**Task to carry out:** The number needed is how many lines of the data hold the string "exclude". Give that number and nothing more.

**Records for this exercise:**
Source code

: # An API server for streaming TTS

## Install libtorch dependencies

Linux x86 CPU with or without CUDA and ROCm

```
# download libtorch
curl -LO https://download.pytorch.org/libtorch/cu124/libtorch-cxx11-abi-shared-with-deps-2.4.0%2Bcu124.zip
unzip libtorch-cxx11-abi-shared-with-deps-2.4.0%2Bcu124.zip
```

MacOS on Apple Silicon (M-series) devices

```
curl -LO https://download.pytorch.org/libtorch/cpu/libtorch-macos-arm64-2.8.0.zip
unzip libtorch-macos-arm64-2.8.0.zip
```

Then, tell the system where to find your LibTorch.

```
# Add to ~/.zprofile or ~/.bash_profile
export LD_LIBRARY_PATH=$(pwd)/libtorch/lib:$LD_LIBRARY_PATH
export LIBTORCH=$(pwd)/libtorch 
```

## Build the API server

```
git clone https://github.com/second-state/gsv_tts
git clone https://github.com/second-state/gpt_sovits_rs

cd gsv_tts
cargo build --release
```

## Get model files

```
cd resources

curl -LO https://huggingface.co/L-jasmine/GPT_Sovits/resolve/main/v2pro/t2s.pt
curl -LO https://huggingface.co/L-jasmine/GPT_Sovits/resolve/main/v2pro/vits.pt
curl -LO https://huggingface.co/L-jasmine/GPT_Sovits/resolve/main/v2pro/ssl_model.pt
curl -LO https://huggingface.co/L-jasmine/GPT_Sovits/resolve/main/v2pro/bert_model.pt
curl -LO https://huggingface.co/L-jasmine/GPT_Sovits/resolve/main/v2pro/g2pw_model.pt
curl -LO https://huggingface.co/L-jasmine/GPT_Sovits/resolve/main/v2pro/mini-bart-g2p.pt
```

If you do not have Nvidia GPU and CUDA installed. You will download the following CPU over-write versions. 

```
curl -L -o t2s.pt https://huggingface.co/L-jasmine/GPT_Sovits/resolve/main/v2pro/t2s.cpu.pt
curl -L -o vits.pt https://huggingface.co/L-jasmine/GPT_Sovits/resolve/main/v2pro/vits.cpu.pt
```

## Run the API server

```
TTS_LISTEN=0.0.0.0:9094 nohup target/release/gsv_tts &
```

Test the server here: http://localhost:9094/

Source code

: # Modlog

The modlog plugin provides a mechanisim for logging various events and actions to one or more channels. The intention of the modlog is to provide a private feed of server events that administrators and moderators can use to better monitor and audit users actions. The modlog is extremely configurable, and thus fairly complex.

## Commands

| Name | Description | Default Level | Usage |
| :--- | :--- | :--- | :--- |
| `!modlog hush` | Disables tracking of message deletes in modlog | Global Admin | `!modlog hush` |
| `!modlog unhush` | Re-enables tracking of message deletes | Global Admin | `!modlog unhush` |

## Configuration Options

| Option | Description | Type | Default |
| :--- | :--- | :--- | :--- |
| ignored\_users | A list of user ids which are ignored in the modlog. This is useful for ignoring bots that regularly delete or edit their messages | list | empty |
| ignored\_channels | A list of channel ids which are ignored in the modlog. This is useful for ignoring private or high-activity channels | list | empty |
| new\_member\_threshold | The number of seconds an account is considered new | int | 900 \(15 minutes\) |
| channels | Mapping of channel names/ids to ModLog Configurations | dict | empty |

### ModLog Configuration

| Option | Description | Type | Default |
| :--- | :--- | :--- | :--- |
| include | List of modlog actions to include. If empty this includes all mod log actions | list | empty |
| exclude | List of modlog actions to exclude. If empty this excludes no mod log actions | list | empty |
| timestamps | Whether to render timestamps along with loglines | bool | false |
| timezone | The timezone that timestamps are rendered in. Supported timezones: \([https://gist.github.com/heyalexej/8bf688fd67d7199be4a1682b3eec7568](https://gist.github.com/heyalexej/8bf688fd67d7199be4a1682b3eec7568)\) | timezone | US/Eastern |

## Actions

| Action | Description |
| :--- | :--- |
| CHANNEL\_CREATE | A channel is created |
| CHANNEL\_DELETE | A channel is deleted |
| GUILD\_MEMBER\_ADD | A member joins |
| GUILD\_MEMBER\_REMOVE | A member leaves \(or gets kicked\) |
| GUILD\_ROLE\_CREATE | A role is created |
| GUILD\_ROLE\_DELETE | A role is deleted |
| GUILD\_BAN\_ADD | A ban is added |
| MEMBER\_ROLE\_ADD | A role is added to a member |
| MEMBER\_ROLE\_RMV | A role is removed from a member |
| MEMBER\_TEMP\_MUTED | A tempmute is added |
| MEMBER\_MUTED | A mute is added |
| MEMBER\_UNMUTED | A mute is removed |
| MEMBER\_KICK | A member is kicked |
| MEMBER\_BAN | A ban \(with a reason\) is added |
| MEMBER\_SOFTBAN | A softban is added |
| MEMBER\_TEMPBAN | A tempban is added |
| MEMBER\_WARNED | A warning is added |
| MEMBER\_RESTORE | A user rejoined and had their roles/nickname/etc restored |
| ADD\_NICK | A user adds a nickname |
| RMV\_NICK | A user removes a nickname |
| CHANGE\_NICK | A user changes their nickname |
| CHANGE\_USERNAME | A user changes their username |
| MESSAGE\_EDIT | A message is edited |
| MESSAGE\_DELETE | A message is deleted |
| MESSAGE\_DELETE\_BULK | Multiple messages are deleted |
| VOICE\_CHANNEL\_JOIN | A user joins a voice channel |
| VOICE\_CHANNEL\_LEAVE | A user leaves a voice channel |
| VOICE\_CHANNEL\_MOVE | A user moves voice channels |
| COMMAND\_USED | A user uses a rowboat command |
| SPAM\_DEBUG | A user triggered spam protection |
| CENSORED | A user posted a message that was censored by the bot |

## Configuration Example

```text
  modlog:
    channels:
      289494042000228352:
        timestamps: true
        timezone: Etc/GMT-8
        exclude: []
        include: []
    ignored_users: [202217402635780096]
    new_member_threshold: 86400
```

* * *

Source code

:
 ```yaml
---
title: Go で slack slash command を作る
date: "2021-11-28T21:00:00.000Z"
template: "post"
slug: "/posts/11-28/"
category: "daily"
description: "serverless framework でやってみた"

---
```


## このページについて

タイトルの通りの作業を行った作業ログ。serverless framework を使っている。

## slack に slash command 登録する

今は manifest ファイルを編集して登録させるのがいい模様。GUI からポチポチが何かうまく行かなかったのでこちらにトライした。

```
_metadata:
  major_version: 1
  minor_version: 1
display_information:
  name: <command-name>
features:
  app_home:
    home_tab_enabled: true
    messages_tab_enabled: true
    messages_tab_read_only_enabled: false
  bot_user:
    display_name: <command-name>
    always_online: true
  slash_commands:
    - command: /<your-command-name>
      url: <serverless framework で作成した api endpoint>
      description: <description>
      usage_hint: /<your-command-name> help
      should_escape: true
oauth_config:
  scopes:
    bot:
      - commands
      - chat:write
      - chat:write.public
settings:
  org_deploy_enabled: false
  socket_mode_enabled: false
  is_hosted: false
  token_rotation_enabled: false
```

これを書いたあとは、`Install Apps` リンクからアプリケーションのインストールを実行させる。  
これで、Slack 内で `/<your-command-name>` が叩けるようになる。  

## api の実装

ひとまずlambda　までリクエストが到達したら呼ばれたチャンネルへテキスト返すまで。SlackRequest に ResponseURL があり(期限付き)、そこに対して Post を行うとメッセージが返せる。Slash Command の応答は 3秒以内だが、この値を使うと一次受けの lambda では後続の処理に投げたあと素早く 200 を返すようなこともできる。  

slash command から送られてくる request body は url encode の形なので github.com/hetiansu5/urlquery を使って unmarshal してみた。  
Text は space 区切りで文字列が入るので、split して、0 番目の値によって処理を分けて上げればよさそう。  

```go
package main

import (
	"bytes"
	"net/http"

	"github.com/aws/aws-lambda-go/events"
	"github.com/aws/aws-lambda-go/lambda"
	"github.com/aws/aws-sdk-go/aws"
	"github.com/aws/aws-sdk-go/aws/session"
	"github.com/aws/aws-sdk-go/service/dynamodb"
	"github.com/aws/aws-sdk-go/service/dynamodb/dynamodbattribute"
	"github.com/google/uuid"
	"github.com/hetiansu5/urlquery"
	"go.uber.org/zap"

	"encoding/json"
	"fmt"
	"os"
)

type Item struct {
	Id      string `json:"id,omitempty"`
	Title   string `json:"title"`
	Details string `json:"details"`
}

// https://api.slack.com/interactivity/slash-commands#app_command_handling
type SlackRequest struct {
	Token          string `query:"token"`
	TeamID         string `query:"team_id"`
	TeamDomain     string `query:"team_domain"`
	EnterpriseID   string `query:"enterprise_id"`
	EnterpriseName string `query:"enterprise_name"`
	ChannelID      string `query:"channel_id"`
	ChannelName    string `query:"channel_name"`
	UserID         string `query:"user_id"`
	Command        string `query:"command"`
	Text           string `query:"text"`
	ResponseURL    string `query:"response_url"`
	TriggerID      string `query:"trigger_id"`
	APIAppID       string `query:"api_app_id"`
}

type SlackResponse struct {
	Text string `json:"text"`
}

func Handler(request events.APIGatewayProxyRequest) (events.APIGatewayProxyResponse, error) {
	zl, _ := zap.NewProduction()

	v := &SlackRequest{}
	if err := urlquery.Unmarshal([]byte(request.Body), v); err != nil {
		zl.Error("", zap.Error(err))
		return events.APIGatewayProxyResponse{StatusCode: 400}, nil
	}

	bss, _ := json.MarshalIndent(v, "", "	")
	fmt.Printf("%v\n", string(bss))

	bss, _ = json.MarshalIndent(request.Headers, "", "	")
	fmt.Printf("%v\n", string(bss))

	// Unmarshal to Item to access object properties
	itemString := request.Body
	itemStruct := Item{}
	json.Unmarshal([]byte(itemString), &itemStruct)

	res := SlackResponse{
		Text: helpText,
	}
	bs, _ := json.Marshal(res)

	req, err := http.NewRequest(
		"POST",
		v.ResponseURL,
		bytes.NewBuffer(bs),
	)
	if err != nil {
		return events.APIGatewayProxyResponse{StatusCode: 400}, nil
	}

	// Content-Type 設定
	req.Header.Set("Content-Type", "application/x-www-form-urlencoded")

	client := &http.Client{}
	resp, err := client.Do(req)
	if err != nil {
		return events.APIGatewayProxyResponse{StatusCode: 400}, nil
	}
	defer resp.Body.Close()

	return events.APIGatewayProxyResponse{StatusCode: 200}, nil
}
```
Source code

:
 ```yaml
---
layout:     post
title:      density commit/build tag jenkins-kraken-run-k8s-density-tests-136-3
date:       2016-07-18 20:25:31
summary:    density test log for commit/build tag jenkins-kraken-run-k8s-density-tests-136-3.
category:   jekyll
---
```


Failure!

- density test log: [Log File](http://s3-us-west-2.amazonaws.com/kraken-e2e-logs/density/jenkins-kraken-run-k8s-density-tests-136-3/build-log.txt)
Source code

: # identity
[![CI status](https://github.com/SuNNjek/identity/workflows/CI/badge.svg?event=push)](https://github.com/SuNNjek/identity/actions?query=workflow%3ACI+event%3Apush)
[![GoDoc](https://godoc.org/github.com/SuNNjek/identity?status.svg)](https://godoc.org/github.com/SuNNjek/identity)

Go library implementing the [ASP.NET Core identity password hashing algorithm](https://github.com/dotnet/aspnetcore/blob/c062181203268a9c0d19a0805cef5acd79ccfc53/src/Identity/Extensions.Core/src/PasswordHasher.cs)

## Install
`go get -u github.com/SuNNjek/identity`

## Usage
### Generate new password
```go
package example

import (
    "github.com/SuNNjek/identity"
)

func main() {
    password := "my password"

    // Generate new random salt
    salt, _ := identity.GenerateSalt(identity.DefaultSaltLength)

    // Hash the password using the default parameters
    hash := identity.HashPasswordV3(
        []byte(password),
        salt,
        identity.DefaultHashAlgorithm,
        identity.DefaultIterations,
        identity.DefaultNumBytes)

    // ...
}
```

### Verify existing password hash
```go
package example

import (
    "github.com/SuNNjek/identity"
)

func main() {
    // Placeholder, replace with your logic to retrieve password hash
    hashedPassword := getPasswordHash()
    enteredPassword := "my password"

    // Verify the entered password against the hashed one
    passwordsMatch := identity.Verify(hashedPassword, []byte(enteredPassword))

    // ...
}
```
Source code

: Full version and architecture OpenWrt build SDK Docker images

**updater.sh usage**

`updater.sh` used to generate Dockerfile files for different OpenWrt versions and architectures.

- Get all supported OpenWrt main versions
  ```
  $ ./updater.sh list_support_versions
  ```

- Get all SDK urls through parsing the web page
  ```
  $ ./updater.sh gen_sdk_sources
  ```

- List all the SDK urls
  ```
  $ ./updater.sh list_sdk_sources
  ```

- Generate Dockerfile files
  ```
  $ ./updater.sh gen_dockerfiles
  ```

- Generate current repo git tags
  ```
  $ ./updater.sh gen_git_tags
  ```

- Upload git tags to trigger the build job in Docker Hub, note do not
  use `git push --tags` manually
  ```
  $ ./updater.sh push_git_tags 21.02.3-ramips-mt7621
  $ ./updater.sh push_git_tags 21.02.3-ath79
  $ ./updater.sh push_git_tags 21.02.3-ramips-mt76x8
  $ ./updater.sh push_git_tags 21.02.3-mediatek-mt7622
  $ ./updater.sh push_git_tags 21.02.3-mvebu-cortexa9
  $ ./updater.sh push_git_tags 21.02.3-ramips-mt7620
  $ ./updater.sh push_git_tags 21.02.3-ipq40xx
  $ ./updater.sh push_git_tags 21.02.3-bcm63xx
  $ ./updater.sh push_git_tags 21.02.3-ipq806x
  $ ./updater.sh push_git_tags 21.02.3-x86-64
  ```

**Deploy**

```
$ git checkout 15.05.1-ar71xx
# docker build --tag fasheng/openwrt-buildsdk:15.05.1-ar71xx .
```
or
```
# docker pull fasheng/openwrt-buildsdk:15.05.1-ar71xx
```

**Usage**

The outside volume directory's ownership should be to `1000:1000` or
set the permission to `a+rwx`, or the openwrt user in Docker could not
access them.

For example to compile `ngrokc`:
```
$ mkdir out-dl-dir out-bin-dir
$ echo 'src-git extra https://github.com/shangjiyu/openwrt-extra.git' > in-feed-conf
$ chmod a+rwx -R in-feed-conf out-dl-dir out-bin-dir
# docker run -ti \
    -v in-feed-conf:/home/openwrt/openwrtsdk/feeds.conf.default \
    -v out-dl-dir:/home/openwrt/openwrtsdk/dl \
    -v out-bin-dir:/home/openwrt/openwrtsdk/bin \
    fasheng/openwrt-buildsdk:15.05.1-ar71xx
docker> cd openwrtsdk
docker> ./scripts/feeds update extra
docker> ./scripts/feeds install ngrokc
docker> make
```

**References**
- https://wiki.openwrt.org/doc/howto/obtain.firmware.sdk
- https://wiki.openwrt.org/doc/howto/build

...

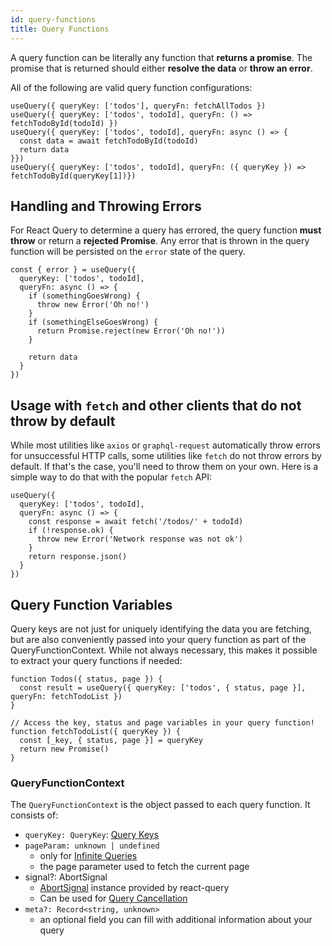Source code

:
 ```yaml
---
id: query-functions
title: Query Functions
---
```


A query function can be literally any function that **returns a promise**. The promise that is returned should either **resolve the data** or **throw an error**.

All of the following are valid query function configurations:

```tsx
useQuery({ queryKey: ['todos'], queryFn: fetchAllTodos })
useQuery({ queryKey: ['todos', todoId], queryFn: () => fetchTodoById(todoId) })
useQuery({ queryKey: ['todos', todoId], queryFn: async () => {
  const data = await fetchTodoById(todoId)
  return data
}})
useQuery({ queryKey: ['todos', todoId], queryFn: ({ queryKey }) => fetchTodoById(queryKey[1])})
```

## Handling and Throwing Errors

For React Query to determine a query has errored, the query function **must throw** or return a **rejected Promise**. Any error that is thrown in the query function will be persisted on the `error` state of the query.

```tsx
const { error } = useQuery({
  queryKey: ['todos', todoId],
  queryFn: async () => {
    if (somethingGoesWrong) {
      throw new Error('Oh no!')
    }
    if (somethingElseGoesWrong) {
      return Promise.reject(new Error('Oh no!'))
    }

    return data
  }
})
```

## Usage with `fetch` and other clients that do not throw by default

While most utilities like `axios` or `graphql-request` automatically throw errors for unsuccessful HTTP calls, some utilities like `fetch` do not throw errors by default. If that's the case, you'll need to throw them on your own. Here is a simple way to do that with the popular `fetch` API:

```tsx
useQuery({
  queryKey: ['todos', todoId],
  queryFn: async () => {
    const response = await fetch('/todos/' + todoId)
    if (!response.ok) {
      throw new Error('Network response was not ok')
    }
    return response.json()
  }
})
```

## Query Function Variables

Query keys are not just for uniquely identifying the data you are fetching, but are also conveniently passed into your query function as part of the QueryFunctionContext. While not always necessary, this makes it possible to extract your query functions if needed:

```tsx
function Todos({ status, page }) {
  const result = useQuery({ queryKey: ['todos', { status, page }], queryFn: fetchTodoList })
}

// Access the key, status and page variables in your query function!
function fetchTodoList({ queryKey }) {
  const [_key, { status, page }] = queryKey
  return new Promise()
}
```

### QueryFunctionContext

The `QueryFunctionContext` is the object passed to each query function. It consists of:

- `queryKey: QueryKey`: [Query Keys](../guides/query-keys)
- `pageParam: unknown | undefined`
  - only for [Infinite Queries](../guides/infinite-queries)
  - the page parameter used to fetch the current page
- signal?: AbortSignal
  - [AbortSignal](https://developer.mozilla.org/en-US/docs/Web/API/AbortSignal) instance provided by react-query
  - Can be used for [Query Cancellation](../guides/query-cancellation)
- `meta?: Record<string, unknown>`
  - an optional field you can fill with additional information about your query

**Exercise answer:** 2